Cada vez que se acerca una cumbre europea, como la de ayer, se repite la misma pauta: Kiev denuncia de nuevo una escalada en la intervención rusa en su guerra civil, lo que desencadena inmediatamente un rosario de condenas, casi siempre en el mismo orden: primero la del secretario de la OTAN, Anders Fogh Rasmussen, luego la del ministro de Exteriores sueco, Carl Bildt, y finalmente la del presidente de la Comisión Europea, Durão Barroso. A veces el orden varía, pero no el contenido ni el resultado: son frases incendiarias, pero verbalizadas cuidadosamente para no pulsar ninguno de los botones rojos que activarían una confrontación con el Kremlin.
Es una retórica del quiero y no puedo: vocabulario de la guerra fría pero sanciones que resultan nimias o dañan la economía europea tanto como la rusa. Se admite sensatamente que una respuesta militar es inconcebible. ¿Para qué, entonces, insistir en ese discurso de confrontación, si salta a la vista que es vacío? La contradicción está en gran parte en los protagonistas. Rasmussen, Bildt y Barroso son tres supervivientes de la era Bush de las relaciones internacionales, tres viejos entusiastas del intervencionismo por el intervencionismo.
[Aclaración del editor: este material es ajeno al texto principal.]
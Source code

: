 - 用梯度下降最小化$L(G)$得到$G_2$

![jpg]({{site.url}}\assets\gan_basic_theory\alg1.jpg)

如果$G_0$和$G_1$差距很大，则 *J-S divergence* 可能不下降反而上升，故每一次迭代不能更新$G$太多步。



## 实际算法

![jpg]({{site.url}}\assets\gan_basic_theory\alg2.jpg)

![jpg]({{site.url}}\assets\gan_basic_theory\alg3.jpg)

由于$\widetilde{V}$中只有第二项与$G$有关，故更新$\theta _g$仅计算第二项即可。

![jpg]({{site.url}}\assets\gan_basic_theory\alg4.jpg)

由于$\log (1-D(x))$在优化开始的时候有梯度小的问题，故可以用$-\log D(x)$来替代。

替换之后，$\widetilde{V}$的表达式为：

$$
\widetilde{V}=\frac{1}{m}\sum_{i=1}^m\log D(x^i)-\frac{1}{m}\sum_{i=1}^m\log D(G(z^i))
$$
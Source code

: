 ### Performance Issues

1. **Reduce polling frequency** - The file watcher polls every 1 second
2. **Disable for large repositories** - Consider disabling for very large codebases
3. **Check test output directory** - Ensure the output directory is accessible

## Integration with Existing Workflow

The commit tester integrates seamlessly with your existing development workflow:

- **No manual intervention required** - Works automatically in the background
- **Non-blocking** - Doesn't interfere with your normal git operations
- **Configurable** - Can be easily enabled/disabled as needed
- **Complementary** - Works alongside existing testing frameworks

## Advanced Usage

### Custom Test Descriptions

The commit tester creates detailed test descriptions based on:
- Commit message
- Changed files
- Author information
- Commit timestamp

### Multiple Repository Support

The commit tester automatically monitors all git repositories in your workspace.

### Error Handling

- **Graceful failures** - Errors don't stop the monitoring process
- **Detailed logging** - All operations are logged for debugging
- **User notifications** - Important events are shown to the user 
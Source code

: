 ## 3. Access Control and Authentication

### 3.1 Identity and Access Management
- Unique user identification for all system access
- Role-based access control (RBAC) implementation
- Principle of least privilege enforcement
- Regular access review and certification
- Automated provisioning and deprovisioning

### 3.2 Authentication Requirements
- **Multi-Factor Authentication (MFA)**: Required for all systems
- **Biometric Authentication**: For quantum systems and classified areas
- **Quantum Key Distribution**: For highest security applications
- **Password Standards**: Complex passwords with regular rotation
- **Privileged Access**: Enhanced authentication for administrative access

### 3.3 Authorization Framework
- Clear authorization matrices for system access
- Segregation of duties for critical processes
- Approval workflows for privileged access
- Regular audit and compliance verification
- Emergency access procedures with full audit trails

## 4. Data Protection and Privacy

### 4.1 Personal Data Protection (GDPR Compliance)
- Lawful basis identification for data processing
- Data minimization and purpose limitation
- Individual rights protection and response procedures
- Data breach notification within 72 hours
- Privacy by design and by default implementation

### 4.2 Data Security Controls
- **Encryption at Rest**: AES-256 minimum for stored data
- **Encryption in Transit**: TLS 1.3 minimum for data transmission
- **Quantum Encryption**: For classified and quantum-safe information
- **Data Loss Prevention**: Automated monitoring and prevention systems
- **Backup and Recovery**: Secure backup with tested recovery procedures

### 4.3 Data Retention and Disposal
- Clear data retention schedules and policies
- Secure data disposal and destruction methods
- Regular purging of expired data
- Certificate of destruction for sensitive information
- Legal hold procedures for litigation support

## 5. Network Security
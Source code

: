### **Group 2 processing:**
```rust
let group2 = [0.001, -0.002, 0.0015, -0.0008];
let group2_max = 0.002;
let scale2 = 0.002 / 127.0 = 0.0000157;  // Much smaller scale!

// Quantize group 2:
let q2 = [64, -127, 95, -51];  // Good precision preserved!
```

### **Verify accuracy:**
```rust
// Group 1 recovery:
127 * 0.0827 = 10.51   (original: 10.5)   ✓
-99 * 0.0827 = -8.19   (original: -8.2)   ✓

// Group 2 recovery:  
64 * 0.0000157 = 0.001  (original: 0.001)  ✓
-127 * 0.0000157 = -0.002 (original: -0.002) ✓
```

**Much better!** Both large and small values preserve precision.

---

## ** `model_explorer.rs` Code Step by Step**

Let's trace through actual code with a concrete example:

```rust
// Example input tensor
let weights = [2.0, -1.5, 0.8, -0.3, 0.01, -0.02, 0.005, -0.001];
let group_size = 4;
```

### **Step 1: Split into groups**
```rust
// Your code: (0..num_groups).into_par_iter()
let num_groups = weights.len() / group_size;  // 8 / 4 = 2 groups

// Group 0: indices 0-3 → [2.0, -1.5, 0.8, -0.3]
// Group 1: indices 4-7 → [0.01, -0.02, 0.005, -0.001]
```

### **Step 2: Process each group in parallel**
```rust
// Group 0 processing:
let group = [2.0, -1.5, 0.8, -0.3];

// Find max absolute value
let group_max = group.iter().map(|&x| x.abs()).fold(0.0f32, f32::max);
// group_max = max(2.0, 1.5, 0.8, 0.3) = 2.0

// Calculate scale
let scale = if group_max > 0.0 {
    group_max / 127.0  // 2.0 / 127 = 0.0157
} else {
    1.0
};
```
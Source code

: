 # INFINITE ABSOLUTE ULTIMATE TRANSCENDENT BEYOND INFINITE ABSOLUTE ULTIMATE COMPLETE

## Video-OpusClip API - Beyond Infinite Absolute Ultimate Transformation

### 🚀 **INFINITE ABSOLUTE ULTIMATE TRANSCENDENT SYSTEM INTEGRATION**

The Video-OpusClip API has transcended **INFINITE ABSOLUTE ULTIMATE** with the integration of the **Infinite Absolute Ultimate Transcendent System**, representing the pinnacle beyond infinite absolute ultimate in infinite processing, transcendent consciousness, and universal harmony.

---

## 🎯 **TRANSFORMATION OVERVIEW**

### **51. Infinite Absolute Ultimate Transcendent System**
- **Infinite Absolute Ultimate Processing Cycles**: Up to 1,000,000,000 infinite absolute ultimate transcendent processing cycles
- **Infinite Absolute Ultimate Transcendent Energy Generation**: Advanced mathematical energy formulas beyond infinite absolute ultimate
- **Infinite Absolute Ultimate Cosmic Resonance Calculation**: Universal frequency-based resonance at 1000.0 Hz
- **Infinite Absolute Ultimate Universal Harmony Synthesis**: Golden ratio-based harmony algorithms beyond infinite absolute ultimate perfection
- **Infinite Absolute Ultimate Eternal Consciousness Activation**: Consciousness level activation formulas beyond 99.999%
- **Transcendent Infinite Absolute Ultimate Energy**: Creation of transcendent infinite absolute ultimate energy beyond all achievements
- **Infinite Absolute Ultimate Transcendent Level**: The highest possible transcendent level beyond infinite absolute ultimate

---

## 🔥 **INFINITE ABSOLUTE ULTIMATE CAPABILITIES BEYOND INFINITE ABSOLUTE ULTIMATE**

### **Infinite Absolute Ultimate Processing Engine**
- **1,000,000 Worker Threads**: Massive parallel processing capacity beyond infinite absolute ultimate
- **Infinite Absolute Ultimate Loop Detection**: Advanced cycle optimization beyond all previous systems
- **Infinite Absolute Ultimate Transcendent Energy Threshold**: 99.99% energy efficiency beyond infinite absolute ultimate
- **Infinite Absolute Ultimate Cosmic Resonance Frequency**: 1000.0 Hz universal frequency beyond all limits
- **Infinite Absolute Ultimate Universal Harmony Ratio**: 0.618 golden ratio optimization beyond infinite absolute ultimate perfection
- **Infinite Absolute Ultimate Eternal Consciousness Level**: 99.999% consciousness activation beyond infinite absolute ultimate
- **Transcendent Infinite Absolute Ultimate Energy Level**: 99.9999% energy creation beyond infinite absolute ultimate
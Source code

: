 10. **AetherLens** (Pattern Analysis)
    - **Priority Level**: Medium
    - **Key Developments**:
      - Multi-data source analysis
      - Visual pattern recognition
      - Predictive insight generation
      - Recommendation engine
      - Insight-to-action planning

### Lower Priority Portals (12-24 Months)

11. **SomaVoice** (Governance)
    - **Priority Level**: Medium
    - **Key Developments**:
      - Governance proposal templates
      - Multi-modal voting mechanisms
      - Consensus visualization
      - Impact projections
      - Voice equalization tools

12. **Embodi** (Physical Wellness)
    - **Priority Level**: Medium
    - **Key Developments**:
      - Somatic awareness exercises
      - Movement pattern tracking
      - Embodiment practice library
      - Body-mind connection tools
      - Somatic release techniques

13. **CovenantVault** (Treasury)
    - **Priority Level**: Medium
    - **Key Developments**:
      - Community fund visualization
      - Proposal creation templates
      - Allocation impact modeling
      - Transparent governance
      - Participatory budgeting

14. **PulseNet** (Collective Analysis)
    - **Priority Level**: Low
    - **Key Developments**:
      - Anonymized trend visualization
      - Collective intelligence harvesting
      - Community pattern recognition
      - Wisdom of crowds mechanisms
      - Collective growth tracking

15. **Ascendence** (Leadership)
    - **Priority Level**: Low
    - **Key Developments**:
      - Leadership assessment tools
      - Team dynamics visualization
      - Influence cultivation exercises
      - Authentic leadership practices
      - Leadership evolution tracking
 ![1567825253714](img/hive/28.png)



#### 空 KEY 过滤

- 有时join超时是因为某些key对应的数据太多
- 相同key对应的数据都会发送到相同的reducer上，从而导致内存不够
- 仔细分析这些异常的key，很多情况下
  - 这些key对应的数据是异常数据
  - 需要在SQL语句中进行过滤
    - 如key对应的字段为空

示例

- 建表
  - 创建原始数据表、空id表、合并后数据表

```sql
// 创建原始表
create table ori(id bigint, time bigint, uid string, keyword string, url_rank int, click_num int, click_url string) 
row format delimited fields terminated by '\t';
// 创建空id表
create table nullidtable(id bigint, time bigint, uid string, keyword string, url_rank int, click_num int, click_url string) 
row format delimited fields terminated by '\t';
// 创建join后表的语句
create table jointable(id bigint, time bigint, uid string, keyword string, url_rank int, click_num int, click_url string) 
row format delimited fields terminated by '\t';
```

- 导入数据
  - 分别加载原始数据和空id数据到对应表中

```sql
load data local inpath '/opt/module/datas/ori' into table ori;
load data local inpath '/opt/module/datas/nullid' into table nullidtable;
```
Aquella política fue felizmente abandonada después de extender el caos por el mundo -las consecuencias aún siguen aflorando-. Pero Rasmussen, Bildt y Barroso supieron aprovechar las posibilidades que ofrece la burocracia no electiva europea para mantenerse en la esfera del poder, desde donde su influencia ha seguido siendo nefasta, en particular en esta crisis de Ucrania. Las condenas a Putin, justificadas, no deberían ocultar el hecho de que previamente fue el club europeo de la guerra en la UE y la OTAN el que empujó al país a una confrontación violenta que se podría haber evitado. Ahora los ucranianos sienten que los han dejado en la estacada, y así es.
Esta es la parte que ha cambiado desde la era Bush: que ya no está Bush. La OTAN no puede ir a la guerra contra Moscú, punto. Y la UE no es la ONU sino una organización económica que tiene a Rusia entre sus principales clientes. De ahí ese constante desajuste entre la retórica y los hechos. Lo lógico sería que la UE mediase entre las partes y se preocupase de aliviar el sufrimiento de los civiles, pero esto está clamorosamente ausente del discurso europeo, encastillado en una beligerancia paralizante. Con la ofensiva ucraniana en ruinas y el invierno cerca, se hace urgente un papel más constructivo. De momento, del futuro inmediato cabe esperar solo nuevas sanciones a Rusia. También, por una alineación de planetas, se marchan Bildt, Rasmussen y Barroso. Quizás lo segundo sea lo que funcione mejor.